Exercise: Please return exactly the lines from the one containing "- 정적 메서드는 클래스로 호출한다." through the end of the records, including both.

(Saved data entries)

____

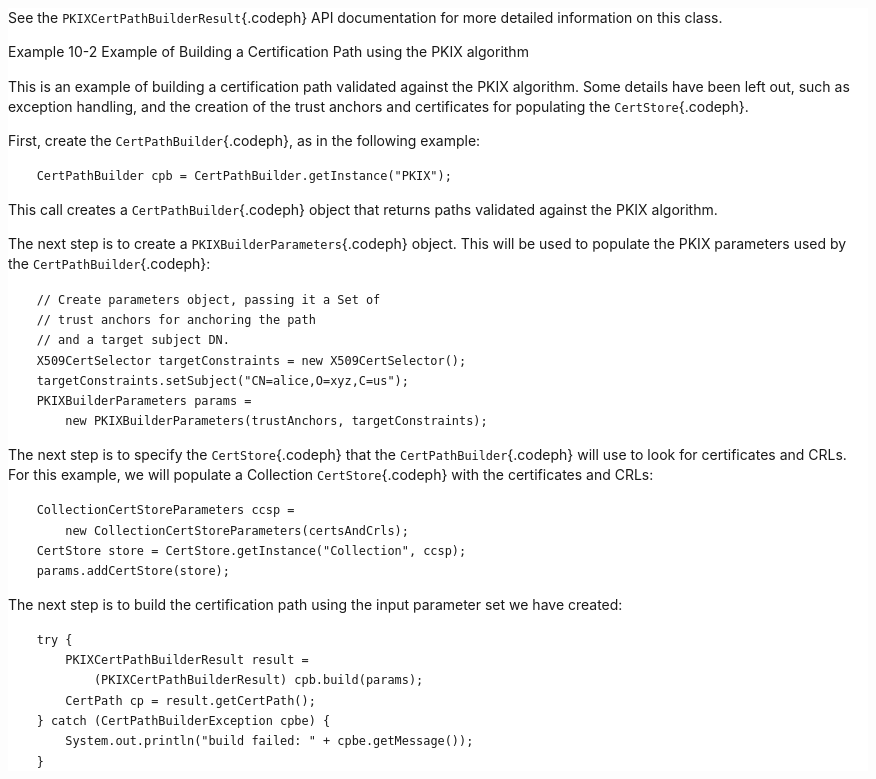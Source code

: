 See the `PKIXCertPathBuilderResult`{.codeph}</a></code> API
documentation for more detailed information on this class.

<div class="example" id="GUID-BF0E3B2B-1DA5-4A95-A8DD-C03C04EA70E7__GUID-A7BCEA02-89BD-4A73-90B3-B3FA597AB3B3">
Example 10-2 Example of Building a Certification Path using the PKIX
algorithm

This is an example of building a certification path validated against
the PKIX algorithm. Some details have been left out, such as exception
handling, and the creation of the trust anchors and certificates for
populating the `CertStore`{.codeph}.

First, create the `CertPathBuilder`{.codeph}, as in the following
example:

``` {.codeblock dir="ltr"}
    CertPathBuilder cpb = CertPathBuilder.getInstance("PKIX");
```

This call creates a `CertPathBuilder`{.codeph} object that returns paths
validated against the PKIX algorithm.

The next step is to create a `PKIXBuilderParameters`{.codeph} object.
This will be used to populate the PKIX parameters used by the
`CertPathBuilder`{.codeph}:

``` {.codeblock dir="ltr"}
    // Create parameters object, passing it a Set of
    // trust anchors for anchoring the path
    // and a target subject DN.
    X509CertSelector targetConstraints = new X509CertSelector();
    targetConstraints.setSubject("CN=alice,O=xyz,C=us");
    PKIXBuilderParameters params = 
        new PKIXBuilderParameters(trustAnchors, targetConstraints);
```

The next step is to specify the `CertStore`{.codeph} that the
`CertPathBuilder`{.codeph} will use to look for certificates and CRLs.
For this example, we will populate a Collection `CertStore`{.codeph}
with the certificates and CRLs:

``` {.codeblock dir="ltr"}
    CollectionCertStoreParameters ccsp = 
        new CollectionCertStoreParameters(certsAndCrls);
    CertStore store = CertStore.getInstance("Collection", ccsp);
    params.addCertStore(store);
```

The next step is to build the certification path using the input
parameter set we have created:

``` {.codeblock dir="ltr"}
    try {
        PKIXCertPathBuilderResult result = 
            (PKIXCertPathBuilderResult) cpb.build(params);
        CertPath cp = result.getCertPath();
    } catch (CertPathBuilderException cpbe) {
        System.out.println("build failed: " + cpbe.getMessage());
    }
```
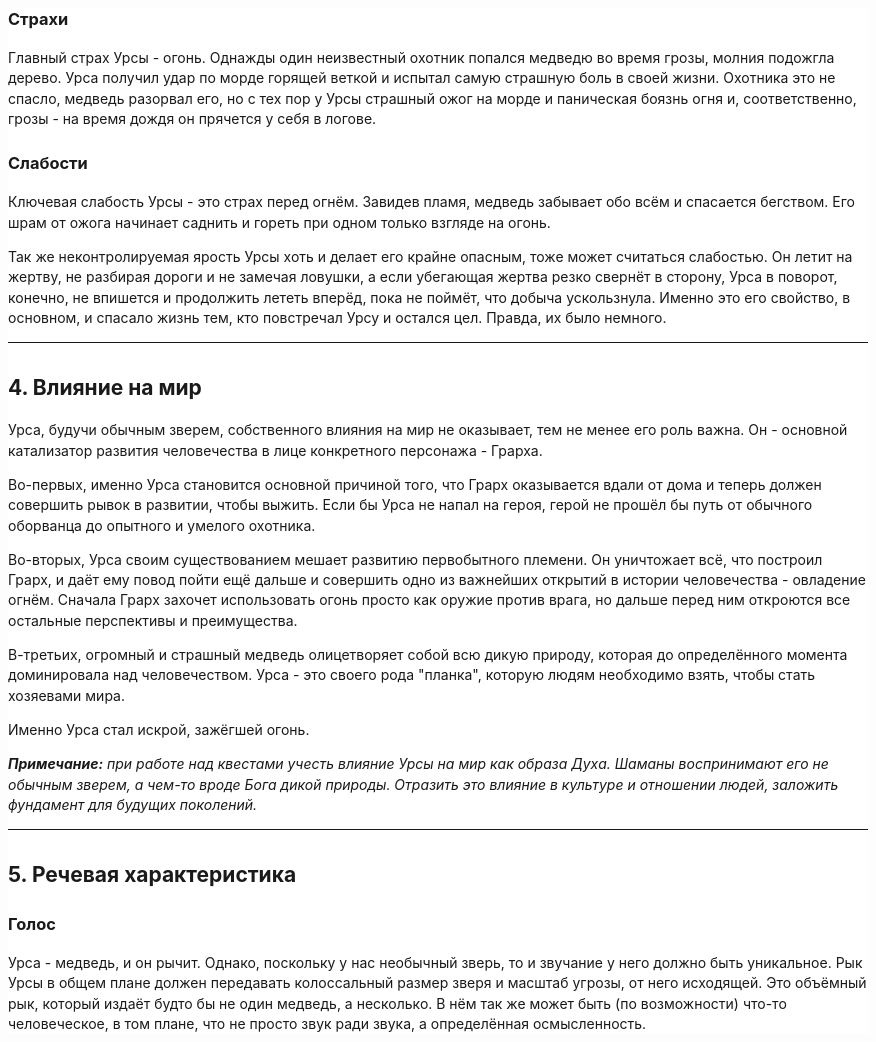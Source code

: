 ### Страхи

Главный страх Урсы - огонь. Однажды один неизвестный охотник попался медведю во время грозы, молния подожгла дерево. Урса получил удар по морде горящей веткой и испытал самую страшную боль в своей жизни. Охотника это не спасло, медведь разорвал его, но с тех пор у Урсы страшный ожог на морде и паническая боязнь огня и, соответственно, грозы - на время дождя он прячется у себя в логове.

### Слабости

Ключевая слабость Урсы - это страх перед огнём. Завидев пламя, медведь забывает обо всём и спасается бегством. Его шрам от ожога начинает саднить и гореть при одном только взгляде на огонь.

Так же неконтролируемая ярость Урсы хоть и делает его крайне опасным, тоже может считаться слабостью. Он летит на жертву, не разбирая дороги и не замечая ловушки, а если убегающая жертва резко свернёт в сторону, Урса в поворот, конечно, не впишется и продолжить лететь вперёд, пока не поймёт, что добыча ускользнула. Именно это его свойство, в основном, и спасало жизнь тем, кто повстречал Урсу и остался цел. Правда, их было немного.

---

## 4. Влияние на мир

Урса, будучи обычным зверем, собственного влияния на мир не оказывает, тем не менее его роль важна. Он - основной катализатор развития человечества в лице конкретного персонажа - Грарха.

Во-первых, именно Урса становится основной причиной того, что Грарх оказывается вдали от дома и теперь должен совершить рывок в развитии, чтобы выжить. Если бы Урса не напал на героя, герой не прошёл бы путь от обычного оборванца до опытного и умелого охотника.

Во-вторых, Урса своим существованием мешает развитию первобытного племени. Он уничтожает всё, что построил Грарх, и даёт ему повод пойти ещё дальше и совершить одно из важнейших открытий в истории человечества - овладение огнём. Сначала Грарх захочет использовать огонь просто как оружие против врага, но дальше перед ним откроются все остальные перспективы и преимущества.

В-третьих, огромный и страшный медведь олицетворяет собой всю дикую природу, которая до определённого момента доминировала над человечеством. Урса - это своего рода "планка", которую людям необходимо взять, чтобы стать хозяевами мира.

Именно Урса стал искрой, зажёгшей огонь.

_**Примечание:** при работе над квестами учесть влияние Урсы на мир как образа Духа. Шаманы воспринимают его не обычным зверем, а чем-то вроде Бога дикой природы. Отразить это влияние в культуре и отношении людей, заложить фундамент для будущих поколений._

---

## 5. Речевая характеристика

### Голос

Урса - медведь, и он рычит. Однако, поскольку у нас необычный зверь, то и звучание у него должно быть уникальное. Рык Урсы в общем плане должен передавать колоссальный размер зверя и масштаб угрозы, от него исходящей. Это объёмный рык, который издаёт будто бы не один медведь, а несколько. В нём так же может быть (по возможности) что-то человеческое, в том плане, что не просто звук ради звука, а определённая осмысленность.
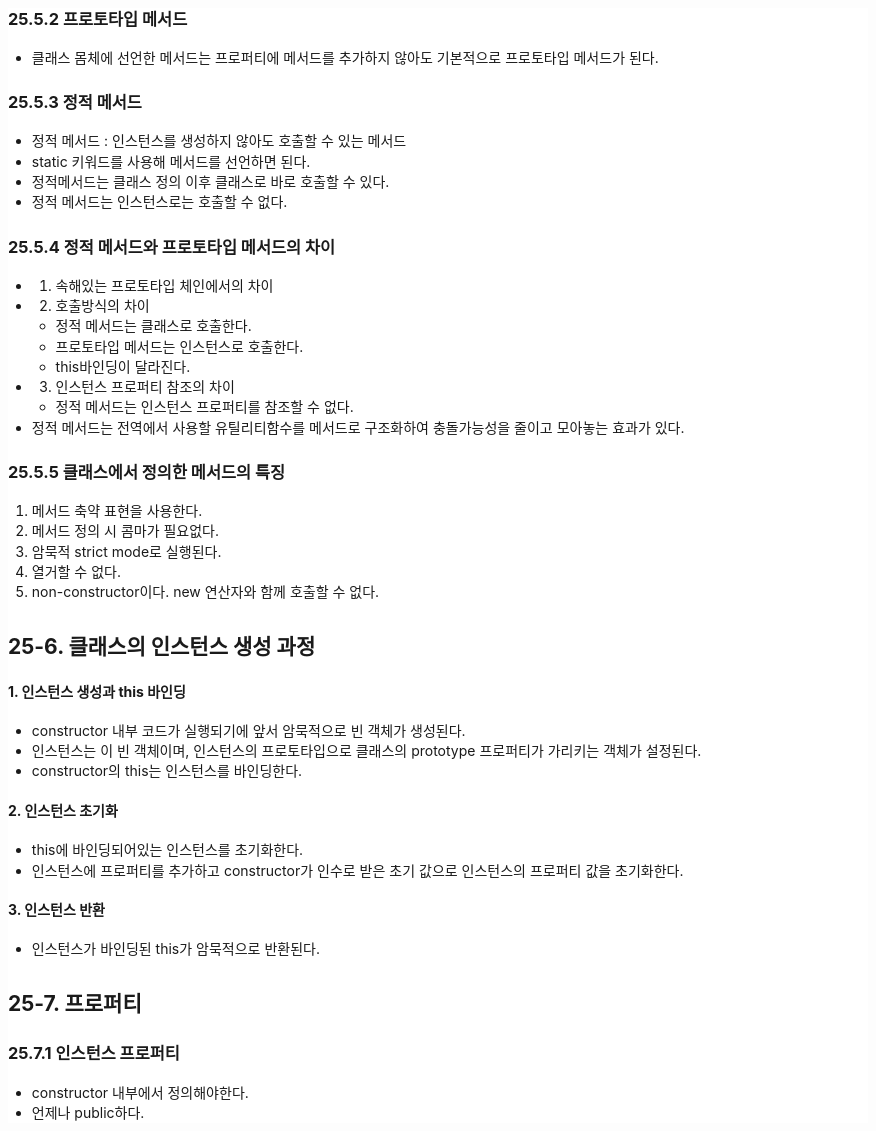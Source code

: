 ### 25.5.2 프로토타입 메서드

- 클래스 몸체에 선언한 메서드는 프로퍼티에 메서드를 추가하지 않아도 기본적으로 프로토타입 메서드가 된다.

### 25.5.3 정적 메서드

- 정적 메서드 : 인스턴스를 생성하지 않아도 호출할 수 있는 메서드
- static 키워드를 사용해 메서드를 선언하면 된다.
- 정적메서드는 클래스 정의 이후 클래스로 바로 호출할 수 있다.
- 정적 메서드는 인스턴스로는 호출할 수 없다.

### 25.5.4 정적 메서드와 프로토타입 메서드의 차이

- 1. 속해있는 프로토타입 체인에서의 차이
- 2. 호출방식의 차이
  - 정적 메서드는 클래스로 호출한다.
  - 프로토타입 메서드는 인스턴스로 호출한다.
  - this바인딩이 달라진다.
- 3. 인스턴스 프로퍼티 참조의 차이
  - 정적 메서드는 인스턴스 프로퍼티를 참조할 수 없다.
- 정적 메서드는 전역에서 사용할 유틸리티함수를 메서드로 구조화하여 충돌가능성을 줄이고 모아놓는 효과가 있다.

### 25.5.5 클래스에서 정의한 메서드의 특징

1. 메서드 축약 표현을 사용한다.
2. 메서드 정의 시 콤마가 필요없다.
3. 암묵적 strict mode로 실행된다.
4. 열거할 수 없다.
5. non-constructor이다. new 연산자와 함께 호출할 수 없다.

## 25-6. 클래스의 인스턴스 생성 과정

#### 1. 인스턴스 생성과 this 바인딩

- constructor 내부 코드가 실행되기에 앞서 암묵적으로 빈 객체가 생성된다.
- 인스턴스는 이 빈 객체이며, 인스턴스의 프로토타입으로 클래스의 prototype 프로퍼티가 가리키는 객체가 설정된다.
- constructor의 this는 인스턴스를 바인딩한다.

#### 2. 인스턴스 초기화

- this에 바인딩되어있는 인스턴스를 초기화한다.
- 인스턴스에 프로퍼티를 추가하고 constructor가 인수로 받은 초기 값으로 인스턴스의 프로퍼티 값을 초기화한다.

#### 3. 인스턴스 반환

- 인스턴스가 바인딩된 this가 암묵적으로 반환된다.

## 25-7. 프로퍼티

### 25.7.1 인스턴스 프로퍼티

- constructor 내부에서 정의해야한다.
- 언제나 public하다.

____

Solution for this problem:
  - 정적 메서드는 클래스로 호출한다.
  - 프로토타입 메서드는 인스턴스로 호출한다.
  - this바인딩이 달라진다.
- 3. 인스턴스 프로퍼티 참조의 차이
  - 정적 메서드는 인스턴스 프로퍼티를 참조할 수 없다.
- 정적 메서드는 전역에서 사용할 유틸리티함수를 메서드로 구조화하여 충돌가능성을 줄이고 모아놓는 효과가 있다.

### 25.5.5 클래스에서 정의한 메서드의 특징

1. 메서드 축약 표현을 사용한다.
2. 메서드 정의 시 콤마가 필요없다.
3. 암묵적 strict mode로 실행된다.
4. 열거할 수 없다.
5. non-constructor이다. new 연산자와 함께 호출할 수 없다.

## 25-6. 클래스의 인스턴스 생성 과정

#### 1. 인스턴스 생성과 this 바인딩

- constructor 내부 코드가 실행되기에 앞서 암묵적으로 빈 객체가 생성된다.
- 인스턴스는 이 빈 객체이며, 인스턴스의 프로토타입으로 클래스의 prototype 프로퍼티가 가리키는 객체가 설정된다.
- constructor의 this는 인스턴스를 바인딩한다.

#### 2. 인스턴스 초기화

- this에 바인딩되어있는 인스턴스를 초기화한다.
- 인스턴스에 프로퍼티를 추가하고 constructor가 인수로 받은 초기 값으로 인스턴스의 프로퍼티 값을 초기화한다.

#### 3. 인스턴스 반환

- 인스턴스가 바인딩된 this가 암묵적으로 반환된다.

## 25-7. 프로퍼티

### 25.7.1 인스턴스 프로퍼티

- constructor 내부에서 정의해야한다.
- 언제나 public하다.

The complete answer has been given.